By GEOFF SENESCALL
Air New Zealand is seeking to expand its board to 13 in a possible move to accommodate Singapore Airlines if it becomes a 25 per cent shareholder.
However, the company simply said in a letter to shareholders that the increase from the present limit of nine directors reflected the enlarged size of the airline following its purchase of the remaining shareholding in Ansett Australia.
While talks between Singapore Airlines and Air New Zealand's major shareholder, Brierley Investments, stalled last week, much of the detail of an agreement between the two parties has been sorted out.
This is understood to include the number of board seats that Singapore would have if it bought a 25 per cent shareholding from Brierley.
It is believed that Singapore negotiated board representation proportionate to its shareholding.
Analysts expect the deal between Brierley and Singapore Airlines to be resurrected, although there may be a pause before negotiations resume.
Air New Zealand also wants to amend its constitution from the existing requirement that at least two-thirds of the board be New Zealand citizens to include Australian nationals.
Approval for this has been given by the Government, which is the Kiwi shareholder in Air New Zealand.

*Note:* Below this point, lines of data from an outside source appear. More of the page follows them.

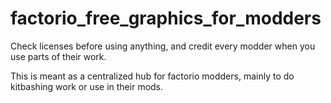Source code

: # factorio_free_graphics_for_modders

Check licenses before using anything, and credit every modder when you use parts of their work.

This is meant as a centralized hub for factorio modders, mainly to do kitbashing work or use in their mods.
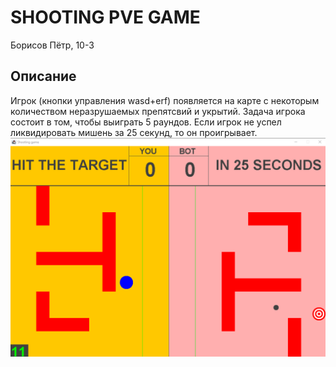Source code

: # SHOOTING PVE GAME
Борисов Пётр, 10-3
## Описание
Игрок (кнопки управления wasd+erf) появляется на карте с некоторым количеством 
неразрушаемых препятсвий и укрытий. Задача игрокa состоит в том, чтобы выиграть
5 раундов. Если игрок не успел ликвидировать мишень за 25 секунд, то он проигрывает. 
![img.png](img.png)
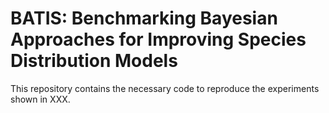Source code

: # BATIS: Benchmarking Bayesian Approaches for Improving Species Distribution Models

This repository contains the necessary code to reproduce the experiments shown in XXX.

The proposed amendments to the board structure are outlined in a letter asking shareholders to a special meeting on April 4 to approve the purchase of Ansett, which was announced last month.
Air New Zealand has agreed to pay $A580 million ($734 million) for News Corp's 50 per cent shareholding in Ansett.
As a further payment, News gets issued a 10.5 per cent shareholding in Air New Zealand on a deferred basis. At today's prices, this extra payment is estimated in a report by Deloitte Touche Tohmatsu to be worth $A100 million ($127 million).
Deloitte said that Air New Zealand's financial leverage as a result of the Ansett purchase would rise from 35 per cent to 56 per cent.
However, assuming a rights issue is subsequently undertaken, raising $285 million, the company's financial leverage would then be around 50 per cent.
"While the general terms of the financial leverage are moderately high, it is still relatively conservative for the airline industry," Deloitte said.
The Ansett purchase is expected to boost earnings per share by 33c based on Air New Zealand's present share structure.
This is according to statements by the local carrier that it expects to have synergistic benefits over the next one to three years of more than $A220 million ($278 million) a year.
Those benefits include anticipated revenue synergies of at least $A100 million a year and savings of at least $A120 million.
However, earnings per share will drop to around 24.2c, assuming a rights issue takes place.
Air New Zealand said the funds would be raised for general corporate purposes, including the repayment of short-term debt.
It said that it had cash reserves and undrawn facilities of about $975 million as well as a further $449 million in special credit facilities. It would use a mix of these funding lines for the Ansett purchase.
Combined, the airlines produced an after-tax profit for the six months to December of $115 million. Earnings before interest and tax was $263 million.
The total liabilities of both airlines at December 1999 was $5.34 billion while total assets were $7.99 billion.